■ Your instructions: Pull every line that includes the word "April" out of the data below and copy it.

■ Task inputs:
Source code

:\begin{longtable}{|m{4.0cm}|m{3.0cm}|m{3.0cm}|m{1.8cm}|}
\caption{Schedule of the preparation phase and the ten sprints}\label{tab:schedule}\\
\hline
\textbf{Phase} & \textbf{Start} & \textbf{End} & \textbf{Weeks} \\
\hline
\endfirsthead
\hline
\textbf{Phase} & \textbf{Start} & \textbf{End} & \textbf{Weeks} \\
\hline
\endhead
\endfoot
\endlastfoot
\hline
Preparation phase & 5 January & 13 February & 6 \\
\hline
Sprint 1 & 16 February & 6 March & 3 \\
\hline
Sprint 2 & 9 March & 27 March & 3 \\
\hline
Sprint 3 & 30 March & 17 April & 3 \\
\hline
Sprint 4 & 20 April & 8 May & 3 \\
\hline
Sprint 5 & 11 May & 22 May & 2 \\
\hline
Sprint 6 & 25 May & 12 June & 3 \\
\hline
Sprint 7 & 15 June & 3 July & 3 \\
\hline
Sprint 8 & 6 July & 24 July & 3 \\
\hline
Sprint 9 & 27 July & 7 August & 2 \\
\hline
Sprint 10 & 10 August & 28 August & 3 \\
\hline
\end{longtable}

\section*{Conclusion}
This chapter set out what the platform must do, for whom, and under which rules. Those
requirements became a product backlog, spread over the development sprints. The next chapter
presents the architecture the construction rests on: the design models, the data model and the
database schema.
--
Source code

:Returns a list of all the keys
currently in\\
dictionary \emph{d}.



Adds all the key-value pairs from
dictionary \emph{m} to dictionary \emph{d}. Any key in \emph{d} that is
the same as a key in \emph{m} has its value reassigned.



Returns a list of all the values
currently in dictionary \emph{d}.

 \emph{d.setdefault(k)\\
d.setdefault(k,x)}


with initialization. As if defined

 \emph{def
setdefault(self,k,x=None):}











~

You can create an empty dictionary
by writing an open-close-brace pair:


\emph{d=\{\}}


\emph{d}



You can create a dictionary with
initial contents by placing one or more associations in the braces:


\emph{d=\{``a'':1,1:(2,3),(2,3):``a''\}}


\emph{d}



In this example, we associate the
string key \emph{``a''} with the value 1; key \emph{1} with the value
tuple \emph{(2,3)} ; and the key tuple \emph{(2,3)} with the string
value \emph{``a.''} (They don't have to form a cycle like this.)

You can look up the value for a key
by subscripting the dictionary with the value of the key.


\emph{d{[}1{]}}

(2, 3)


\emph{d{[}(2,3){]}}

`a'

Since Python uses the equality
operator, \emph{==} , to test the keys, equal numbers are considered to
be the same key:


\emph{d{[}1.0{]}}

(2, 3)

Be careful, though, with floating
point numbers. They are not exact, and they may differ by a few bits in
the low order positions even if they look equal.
* * *
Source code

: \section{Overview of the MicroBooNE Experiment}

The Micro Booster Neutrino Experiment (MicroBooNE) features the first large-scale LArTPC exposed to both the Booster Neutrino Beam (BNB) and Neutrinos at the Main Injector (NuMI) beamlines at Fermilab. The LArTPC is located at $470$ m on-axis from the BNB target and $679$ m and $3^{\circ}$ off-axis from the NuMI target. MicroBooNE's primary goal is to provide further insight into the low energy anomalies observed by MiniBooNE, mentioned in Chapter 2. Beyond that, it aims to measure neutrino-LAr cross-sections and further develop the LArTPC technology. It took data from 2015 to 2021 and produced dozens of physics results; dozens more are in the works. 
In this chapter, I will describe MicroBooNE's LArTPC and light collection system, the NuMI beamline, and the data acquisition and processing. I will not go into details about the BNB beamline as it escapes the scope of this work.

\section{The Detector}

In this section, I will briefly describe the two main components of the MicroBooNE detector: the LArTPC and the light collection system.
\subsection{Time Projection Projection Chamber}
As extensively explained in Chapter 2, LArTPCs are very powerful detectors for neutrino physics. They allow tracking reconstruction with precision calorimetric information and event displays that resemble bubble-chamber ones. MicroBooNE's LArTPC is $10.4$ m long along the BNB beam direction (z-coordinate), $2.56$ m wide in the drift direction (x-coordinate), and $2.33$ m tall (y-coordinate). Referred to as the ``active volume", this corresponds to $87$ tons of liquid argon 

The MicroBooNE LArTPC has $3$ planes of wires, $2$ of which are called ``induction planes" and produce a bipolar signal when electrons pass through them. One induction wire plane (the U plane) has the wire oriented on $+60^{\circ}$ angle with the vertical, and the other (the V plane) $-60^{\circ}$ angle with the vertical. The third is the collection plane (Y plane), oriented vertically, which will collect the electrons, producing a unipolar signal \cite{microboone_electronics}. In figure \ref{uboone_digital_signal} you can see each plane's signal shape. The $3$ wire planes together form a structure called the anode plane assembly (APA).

■ Expected output:
Sprint 3 & 30 March & 17 April & 3 \\
Sprint 4 & 20 April & 8 May & 3 \\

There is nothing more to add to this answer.